**Records for the task**
:::::

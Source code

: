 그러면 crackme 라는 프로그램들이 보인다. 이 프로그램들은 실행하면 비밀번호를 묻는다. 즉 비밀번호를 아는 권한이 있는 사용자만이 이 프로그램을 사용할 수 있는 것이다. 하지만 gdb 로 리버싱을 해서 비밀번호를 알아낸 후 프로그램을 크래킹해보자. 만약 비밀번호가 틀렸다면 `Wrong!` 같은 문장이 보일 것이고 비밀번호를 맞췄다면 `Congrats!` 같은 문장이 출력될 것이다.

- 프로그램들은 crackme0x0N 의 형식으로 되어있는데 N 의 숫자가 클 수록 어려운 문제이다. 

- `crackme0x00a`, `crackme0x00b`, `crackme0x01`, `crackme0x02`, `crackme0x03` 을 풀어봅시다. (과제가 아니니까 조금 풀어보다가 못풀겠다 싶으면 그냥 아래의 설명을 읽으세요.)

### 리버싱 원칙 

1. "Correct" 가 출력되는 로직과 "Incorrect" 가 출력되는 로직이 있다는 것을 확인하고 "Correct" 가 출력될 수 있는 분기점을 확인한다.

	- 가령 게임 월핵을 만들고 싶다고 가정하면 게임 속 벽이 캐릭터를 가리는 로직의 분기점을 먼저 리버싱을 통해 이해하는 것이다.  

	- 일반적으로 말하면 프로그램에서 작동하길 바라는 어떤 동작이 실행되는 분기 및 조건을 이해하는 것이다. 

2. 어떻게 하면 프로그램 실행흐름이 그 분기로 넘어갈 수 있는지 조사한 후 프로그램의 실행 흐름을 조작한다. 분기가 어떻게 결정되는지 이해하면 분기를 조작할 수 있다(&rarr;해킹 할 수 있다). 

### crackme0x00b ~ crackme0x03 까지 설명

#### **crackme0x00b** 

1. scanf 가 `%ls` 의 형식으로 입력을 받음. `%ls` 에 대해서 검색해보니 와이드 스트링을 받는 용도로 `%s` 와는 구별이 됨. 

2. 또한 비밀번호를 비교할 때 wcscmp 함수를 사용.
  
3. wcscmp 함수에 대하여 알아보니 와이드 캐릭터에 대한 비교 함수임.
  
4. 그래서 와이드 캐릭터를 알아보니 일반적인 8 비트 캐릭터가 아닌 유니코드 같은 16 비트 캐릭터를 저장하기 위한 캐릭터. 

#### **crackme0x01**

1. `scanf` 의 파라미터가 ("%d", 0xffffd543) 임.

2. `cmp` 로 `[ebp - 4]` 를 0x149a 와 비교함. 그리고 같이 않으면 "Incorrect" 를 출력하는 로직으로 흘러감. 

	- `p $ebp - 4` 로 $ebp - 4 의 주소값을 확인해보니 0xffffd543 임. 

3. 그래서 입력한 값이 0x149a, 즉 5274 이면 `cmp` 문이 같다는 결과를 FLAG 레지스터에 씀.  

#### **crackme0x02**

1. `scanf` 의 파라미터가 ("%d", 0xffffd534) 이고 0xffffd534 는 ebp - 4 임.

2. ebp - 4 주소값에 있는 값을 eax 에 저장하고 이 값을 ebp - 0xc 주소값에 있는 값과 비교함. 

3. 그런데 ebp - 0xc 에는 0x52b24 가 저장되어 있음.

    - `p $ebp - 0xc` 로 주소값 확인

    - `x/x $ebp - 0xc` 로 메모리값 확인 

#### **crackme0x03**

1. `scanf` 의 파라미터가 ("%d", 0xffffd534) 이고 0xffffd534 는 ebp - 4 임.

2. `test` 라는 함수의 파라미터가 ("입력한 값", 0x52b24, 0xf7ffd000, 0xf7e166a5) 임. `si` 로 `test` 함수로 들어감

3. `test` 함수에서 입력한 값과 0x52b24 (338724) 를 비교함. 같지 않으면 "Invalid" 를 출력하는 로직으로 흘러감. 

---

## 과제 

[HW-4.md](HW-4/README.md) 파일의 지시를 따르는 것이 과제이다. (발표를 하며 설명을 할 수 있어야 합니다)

:::::

Restate verbatim the first line above and all lines after it through the line containing "- 일반적으로 말하면"; omit the rest.

Source code

: 그러면 crackme 라는 프로그램들이 보인다. 이 프로그램들은 실행하면 비밀번호를 묻는다. 즉 비밀번호를 아는 권한이 있는 사용자만이 이 프로그램을 사용할 수 있는 것이다. 하지만 gdb 로 리버싱을 해서 비밀번호를 알아낸 후 프로그램을 크래킹해보자. 만약 비밀번호가 틀렸다면 `Wrong!` 같은 문장이 보일 것이고 비밀번호를 맞췄다면 `Congrats!` 같은 문장이 출력될 것이다.

- 프로그램들은 crackme0x0N 의 형식으로 되어있는데 N 의 숫자가 클 수록 어려운 문제이다. 

- `crackme0x00a`, `crackme0x00b`, `crackme0x01`, `crackme0x02`, `crackme0x03` 을 풀어봅시다. (과제가 아니니까 조금 풀어보다가 못풀겠다 싶으면 그냥 아래의 설명을 읽으세요.)

### 리버싱 원칙 

1. "Correct" 가 출력되는 로직과 "Incorrect" 가 출력되는 로직이 있다는 것을 확인하고 "Correct" 가 출력될 수 있는 분기점을 확인한다.

	- 가령 게임 월핵을 만들고 싶다고 가정하면 게임 속 벽이 캐릭터를 가리는 로직의 분기점을 먼저 리버싱을 통해 이해하는 것이다.  

	- 일반적으로 말하면 프로그램에서 작동하길 바라는 어떤 동작이 실행되는 분기 및 조건을 이해하는 것이다. 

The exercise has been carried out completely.